> [Given records]
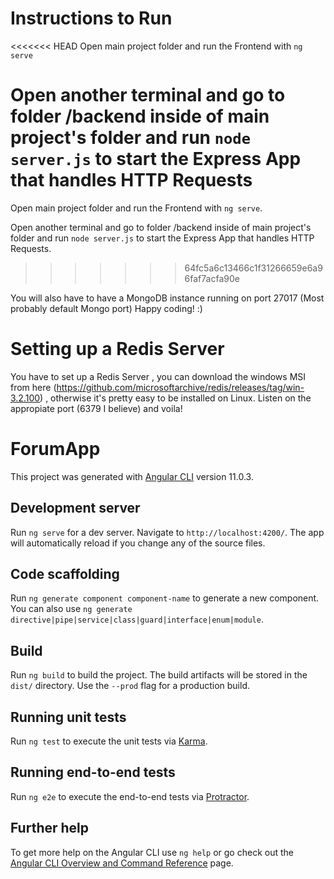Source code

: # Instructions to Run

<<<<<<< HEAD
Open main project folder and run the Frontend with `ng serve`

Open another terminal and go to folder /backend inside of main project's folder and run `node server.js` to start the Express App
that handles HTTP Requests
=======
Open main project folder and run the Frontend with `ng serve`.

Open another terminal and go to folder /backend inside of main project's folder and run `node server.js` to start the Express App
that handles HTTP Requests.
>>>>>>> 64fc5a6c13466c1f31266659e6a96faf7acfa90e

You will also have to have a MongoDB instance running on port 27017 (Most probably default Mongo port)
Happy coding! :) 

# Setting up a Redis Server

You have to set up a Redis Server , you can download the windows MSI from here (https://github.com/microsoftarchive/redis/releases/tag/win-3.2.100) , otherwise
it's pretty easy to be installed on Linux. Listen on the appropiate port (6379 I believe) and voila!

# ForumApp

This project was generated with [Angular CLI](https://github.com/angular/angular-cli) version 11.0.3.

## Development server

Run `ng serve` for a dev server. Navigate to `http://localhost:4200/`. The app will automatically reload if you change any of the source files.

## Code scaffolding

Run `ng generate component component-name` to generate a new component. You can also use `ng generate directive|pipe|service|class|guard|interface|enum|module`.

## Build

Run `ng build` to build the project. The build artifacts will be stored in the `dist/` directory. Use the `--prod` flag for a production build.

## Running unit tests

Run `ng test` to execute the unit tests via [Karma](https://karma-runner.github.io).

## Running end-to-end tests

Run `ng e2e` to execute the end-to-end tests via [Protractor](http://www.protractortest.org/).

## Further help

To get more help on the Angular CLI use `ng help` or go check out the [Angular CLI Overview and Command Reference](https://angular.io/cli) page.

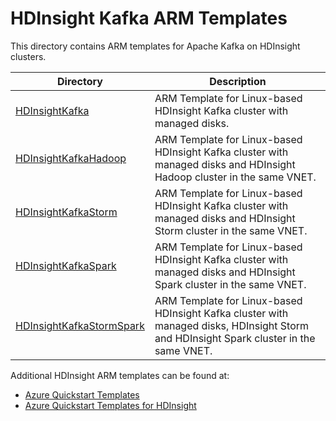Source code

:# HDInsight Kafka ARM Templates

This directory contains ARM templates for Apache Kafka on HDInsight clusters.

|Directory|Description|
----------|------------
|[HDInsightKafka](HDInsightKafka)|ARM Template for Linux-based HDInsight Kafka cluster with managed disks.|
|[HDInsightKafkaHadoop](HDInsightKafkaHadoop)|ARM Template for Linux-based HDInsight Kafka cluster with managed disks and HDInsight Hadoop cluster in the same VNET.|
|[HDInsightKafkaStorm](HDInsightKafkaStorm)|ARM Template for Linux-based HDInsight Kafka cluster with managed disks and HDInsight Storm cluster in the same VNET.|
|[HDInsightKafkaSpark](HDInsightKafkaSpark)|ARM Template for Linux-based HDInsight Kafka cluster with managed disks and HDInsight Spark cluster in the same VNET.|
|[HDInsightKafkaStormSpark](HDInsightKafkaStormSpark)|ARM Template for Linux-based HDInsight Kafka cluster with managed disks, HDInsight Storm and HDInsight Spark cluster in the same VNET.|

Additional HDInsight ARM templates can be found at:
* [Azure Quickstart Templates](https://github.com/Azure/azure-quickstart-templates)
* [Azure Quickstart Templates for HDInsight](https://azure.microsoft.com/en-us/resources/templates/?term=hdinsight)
...
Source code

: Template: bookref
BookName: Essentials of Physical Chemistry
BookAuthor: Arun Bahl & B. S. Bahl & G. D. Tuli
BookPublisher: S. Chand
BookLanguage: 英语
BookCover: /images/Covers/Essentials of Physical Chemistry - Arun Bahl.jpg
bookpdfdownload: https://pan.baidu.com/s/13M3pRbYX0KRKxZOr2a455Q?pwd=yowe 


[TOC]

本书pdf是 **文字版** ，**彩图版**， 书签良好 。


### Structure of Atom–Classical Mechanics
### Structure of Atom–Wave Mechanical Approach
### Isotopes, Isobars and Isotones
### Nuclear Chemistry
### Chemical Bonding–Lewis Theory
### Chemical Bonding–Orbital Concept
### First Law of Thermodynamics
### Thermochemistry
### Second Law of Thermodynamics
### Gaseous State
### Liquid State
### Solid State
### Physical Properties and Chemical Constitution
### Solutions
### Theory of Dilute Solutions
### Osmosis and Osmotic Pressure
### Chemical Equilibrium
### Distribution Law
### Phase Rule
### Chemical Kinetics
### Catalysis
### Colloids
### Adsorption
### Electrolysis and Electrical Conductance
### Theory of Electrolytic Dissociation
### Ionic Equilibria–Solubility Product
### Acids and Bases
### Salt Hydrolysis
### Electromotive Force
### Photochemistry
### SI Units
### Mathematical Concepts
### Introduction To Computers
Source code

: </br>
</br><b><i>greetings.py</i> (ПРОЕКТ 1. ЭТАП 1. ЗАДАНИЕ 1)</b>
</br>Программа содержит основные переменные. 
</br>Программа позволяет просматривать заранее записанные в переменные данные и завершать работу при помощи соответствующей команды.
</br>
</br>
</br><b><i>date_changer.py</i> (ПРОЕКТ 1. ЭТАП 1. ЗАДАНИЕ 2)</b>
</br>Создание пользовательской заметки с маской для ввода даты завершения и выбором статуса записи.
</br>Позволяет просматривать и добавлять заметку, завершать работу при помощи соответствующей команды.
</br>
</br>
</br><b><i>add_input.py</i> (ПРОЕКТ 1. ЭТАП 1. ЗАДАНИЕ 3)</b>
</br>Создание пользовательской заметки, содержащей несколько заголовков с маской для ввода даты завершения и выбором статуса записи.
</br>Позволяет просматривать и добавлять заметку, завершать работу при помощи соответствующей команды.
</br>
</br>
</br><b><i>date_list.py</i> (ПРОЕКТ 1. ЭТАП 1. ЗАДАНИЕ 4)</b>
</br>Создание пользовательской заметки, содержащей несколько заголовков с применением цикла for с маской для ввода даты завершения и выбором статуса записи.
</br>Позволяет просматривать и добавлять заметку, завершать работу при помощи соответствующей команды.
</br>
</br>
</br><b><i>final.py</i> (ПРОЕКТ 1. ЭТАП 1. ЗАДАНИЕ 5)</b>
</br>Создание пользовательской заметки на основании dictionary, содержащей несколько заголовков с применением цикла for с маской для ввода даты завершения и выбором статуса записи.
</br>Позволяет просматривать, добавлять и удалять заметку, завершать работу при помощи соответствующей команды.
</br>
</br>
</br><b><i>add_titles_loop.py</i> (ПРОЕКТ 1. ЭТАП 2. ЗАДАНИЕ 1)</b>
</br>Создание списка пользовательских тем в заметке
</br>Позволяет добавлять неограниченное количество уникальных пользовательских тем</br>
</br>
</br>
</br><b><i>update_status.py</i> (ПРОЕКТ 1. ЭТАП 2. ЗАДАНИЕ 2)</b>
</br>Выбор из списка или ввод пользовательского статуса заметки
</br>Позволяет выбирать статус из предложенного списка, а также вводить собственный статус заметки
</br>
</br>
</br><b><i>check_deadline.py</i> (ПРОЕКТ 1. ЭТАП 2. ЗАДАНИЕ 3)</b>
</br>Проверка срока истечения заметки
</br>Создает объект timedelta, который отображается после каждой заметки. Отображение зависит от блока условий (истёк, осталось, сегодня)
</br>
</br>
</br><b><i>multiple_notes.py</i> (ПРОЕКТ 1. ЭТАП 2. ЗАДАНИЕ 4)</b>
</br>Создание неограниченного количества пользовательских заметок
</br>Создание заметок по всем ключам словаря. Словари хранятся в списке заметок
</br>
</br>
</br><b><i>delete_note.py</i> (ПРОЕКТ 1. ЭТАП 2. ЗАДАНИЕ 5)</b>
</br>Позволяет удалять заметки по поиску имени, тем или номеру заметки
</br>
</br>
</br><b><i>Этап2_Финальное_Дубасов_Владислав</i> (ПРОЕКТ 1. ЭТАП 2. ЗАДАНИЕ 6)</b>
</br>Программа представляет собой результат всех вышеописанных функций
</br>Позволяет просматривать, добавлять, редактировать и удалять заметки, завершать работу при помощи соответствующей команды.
* * *
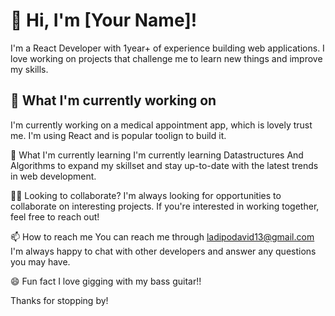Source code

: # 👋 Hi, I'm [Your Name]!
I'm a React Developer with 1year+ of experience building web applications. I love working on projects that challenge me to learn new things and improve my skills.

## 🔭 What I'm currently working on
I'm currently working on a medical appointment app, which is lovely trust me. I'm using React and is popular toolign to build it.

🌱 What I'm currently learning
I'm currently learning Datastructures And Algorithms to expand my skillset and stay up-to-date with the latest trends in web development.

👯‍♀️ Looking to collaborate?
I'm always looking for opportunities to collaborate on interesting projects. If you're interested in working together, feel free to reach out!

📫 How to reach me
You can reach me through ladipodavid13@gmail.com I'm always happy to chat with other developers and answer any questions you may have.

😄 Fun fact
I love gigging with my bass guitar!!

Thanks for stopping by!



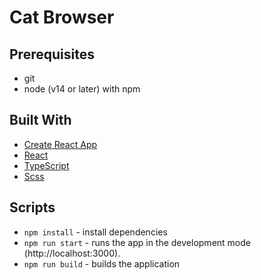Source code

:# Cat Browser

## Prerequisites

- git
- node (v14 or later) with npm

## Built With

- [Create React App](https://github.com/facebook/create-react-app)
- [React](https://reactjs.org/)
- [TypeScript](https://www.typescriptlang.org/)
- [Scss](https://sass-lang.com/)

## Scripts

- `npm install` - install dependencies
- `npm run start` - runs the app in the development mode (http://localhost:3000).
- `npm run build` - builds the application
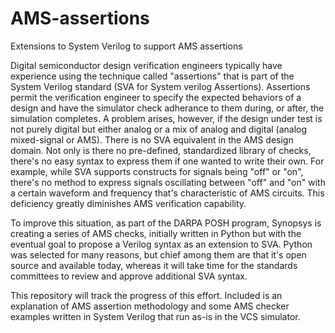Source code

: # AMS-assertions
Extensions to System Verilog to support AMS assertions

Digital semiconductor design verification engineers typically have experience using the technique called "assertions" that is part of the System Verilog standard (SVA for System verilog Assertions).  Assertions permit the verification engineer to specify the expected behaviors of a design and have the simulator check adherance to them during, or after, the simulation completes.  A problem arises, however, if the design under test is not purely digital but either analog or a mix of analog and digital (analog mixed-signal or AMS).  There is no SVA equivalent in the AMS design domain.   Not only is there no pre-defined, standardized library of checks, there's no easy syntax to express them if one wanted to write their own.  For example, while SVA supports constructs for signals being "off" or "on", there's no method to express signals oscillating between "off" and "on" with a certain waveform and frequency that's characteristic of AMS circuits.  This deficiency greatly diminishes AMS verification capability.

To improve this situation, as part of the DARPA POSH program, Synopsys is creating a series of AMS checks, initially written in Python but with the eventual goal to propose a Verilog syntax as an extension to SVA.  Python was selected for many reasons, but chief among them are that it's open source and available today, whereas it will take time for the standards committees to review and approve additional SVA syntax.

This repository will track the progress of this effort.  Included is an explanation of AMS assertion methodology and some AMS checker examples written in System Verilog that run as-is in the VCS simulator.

> [Work instructions] Using the records above, copy word for word the line with "### Mathematical Concepts", the line with "</br><b><i>add_input.py</i> (ПРОЕКТ 1.", and every line between them.

> [Expected output]
### Mathematical Concepts
### Introduction To Computers
Source code

: </br>
</br><b><i>greetings.py</i> (ПРОЕКТ 1. ЭТАП 1. ЗАДАНИЕ 1)</b>
</br>Программа содержит основные переменные. 
</br>Программа позволяет просматривать заранее записанные в переменные данные и завершать работу при помощи соответствующей команды.
</br>
</br>
</br><b><i>date_changer.py</i> (ПРОЕКТ 1. ЭТАП 1. ЗАДАНИЕ 2)</b>
</br>Создание пользовательской заметки с маской для ввода даты завершения и выбором статуса записи.
</br>Позволяет просматривать и добавлять заметку, завершать работу при помощи соответствующей команды.
</br>
</br>
</br><b><i>add_input.py</i> (ПРОЕКТ 1. ЭТАП 1. ЗАДАНИЕ 3)</b>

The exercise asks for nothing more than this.